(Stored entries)
• • • • •

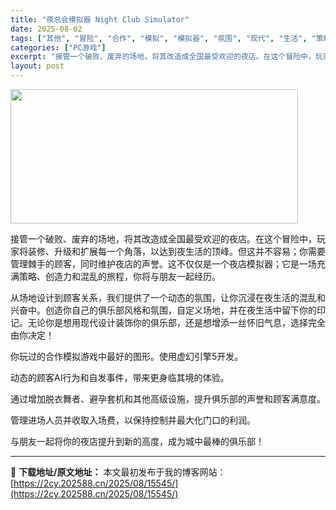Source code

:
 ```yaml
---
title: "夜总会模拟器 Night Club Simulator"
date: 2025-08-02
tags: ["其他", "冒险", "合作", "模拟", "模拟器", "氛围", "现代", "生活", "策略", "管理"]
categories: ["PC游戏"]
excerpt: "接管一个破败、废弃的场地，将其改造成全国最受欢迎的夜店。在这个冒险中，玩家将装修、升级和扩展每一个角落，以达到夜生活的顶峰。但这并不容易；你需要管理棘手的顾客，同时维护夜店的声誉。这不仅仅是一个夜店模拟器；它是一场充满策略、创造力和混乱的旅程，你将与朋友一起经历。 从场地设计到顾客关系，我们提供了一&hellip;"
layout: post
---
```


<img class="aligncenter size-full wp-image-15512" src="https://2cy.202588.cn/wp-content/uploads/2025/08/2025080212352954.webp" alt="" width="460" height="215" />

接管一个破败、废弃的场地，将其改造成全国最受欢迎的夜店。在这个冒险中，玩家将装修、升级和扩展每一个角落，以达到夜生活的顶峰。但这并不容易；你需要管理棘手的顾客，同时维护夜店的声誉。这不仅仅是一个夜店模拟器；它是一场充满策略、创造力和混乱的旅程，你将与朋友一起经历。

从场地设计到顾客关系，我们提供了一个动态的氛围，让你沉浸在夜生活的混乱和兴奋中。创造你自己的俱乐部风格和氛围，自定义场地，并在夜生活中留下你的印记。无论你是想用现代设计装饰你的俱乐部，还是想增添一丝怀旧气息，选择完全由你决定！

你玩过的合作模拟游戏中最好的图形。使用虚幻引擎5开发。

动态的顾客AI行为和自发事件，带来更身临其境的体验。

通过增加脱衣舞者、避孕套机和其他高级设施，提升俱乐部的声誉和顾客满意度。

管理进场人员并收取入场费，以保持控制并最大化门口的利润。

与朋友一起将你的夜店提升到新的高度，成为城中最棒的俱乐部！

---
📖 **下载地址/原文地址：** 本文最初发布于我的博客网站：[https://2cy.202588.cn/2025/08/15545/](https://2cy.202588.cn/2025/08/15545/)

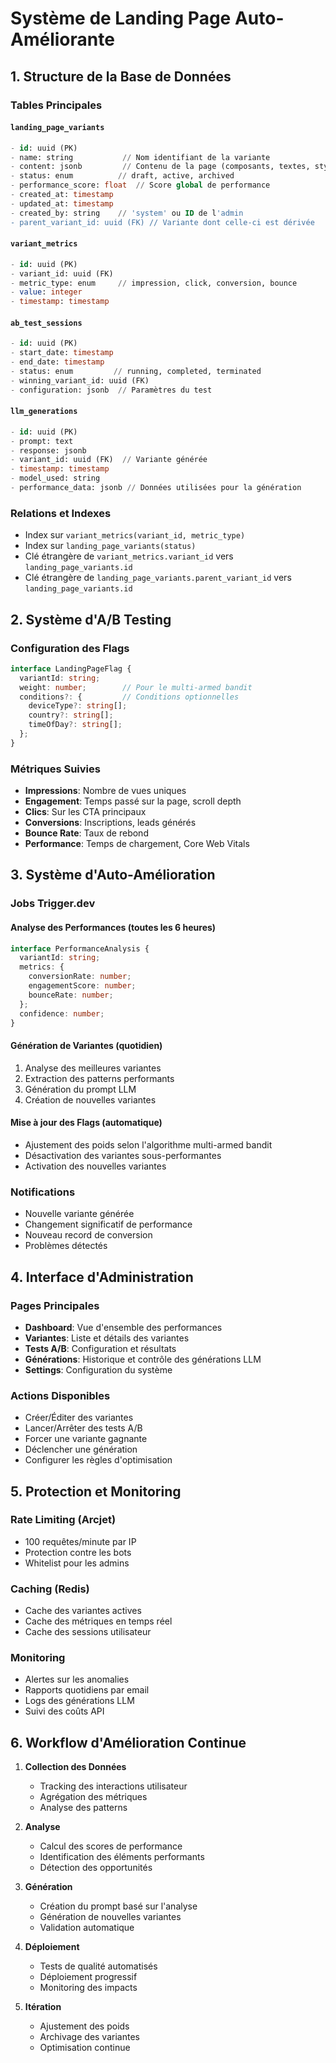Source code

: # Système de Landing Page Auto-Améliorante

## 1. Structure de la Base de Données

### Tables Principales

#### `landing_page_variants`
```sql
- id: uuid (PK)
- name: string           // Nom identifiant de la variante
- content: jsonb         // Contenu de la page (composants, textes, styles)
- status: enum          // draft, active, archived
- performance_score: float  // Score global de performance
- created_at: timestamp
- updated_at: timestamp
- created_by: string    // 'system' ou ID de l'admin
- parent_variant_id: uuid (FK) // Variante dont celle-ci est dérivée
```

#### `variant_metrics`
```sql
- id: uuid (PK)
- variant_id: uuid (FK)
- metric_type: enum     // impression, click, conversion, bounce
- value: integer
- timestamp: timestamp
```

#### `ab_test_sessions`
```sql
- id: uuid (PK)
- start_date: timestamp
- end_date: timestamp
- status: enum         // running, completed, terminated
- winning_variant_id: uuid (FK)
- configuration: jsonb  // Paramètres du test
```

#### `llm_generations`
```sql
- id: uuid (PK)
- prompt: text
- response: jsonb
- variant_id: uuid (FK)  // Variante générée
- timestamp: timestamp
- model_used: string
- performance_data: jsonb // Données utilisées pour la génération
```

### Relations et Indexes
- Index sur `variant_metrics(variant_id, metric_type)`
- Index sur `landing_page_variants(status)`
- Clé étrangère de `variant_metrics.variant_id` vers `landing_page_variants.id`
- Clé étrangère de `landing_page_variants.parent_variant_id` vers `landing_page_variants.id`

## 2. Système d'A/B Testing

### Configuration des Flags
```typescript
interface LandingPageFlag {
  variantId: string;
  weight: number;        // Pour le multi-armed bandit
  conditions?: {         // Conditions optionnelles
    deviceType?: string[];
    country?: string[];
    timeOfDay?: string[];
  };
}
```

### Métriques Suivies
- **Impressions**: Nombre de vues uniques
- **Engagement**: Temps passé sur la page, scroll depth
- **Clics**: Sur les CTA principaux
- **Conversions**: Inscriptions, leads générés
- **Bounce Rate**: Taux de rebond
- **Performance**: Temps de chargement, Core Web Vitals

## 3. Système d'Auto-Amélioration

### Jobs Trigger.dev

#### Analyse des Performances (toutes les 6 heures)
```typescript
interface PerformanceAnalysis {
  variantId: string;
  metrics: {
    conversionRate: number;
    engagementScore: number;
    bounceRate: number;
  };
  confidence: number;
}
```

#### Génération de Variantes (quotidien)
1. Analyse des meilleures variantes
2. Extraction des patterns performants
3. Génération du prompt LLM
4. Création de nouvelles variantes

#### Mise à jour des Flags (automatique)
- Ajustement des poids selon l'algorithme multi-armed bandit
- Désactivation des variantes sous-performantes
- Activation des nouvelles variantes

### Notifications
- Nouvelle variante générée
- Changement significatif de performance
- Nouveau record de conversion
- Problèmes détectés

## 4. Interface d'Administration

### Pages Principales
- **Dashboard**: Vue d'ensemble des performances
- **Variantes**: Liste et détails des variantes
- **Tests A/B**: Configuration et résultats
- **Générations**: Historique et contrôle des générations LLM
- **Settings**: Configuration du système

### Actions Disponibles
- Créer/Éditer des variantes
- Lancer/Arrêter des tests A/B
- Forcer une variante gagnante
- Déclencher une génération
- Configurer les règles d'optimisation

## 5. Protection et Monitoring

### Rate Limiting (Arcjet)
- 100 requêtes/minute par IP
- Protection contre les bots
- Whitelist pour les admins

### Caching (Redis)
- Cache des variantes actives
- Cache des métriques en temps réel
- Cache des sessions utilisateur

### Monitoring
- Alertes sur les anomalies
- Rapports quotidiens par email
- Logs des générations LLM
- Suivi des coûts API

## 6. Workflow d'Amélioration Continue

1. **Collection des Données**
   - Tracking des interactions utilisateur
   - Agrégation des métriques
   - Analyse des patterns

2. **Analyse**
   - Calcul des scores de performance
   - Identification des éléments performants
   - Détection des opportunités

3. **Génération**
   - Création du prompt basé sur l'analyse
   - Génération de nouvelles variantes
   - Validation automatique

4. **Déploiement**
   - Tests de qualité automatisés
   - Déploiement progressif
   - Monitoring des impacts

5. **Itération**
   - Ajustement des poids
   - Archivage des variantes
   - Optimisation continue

• • • • •

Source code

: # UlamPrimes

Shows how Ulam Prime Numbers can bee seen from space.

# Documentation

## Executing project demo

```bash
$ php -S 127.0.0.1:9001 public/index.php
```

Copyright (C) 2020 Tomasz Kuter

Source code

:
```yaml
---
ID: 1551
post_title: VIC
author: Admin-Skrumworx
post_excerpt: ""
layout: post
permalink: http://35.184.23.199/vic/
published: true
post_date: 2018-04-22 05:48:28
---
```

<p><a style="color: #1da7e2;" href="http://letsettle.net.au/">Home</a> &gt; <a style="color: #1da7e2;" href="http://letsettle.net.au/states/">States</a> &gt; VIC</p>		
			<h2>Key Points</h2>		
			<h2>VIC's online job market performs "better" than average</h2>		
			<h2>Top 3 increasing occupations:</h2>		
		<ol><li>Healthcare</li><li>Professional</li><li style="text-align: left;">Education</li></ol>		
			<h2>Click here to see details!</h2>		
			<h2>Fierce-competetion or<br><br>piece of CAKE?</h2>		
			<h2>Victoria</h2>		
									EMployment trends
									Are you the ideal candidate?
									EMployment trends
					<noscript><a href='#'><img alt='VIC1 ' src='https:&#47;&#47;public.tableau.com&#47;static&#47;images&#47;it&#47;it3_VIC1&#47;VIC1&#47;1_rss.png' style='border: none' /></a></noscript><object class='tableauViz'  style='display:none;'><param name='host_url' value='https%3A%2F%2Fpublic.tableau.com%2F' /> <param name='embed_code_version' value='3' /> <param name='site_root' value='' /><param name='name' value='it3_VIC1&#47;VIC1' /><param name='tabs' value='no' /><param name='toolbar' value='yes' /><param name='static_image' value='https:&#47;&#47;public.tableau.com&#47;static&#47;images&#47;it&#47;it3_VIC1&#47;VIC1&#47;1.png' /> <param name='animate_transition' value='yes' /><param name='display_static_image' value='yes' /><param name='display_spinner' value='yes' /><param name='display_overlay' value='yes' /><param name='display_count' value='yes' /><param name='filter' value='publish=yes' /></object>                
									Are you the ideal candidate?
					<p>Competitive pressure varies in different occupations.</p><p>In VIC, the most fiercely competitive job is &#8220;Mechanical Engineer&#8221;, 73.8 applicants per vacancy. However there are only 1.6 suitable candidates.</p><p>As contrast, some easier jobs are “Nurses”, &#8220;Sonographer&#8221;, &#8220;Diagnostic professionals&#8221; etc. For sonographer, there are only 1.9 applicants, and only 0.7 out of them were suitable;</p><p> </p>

• • • • •

**Brief**
The answer must be every line of the data that holds the word "multi".

**Solution to the problem**
  weight: number;        // Pour le multi-armed bandit
- Ajustement des poids selon l'algorithme multi-armed bandit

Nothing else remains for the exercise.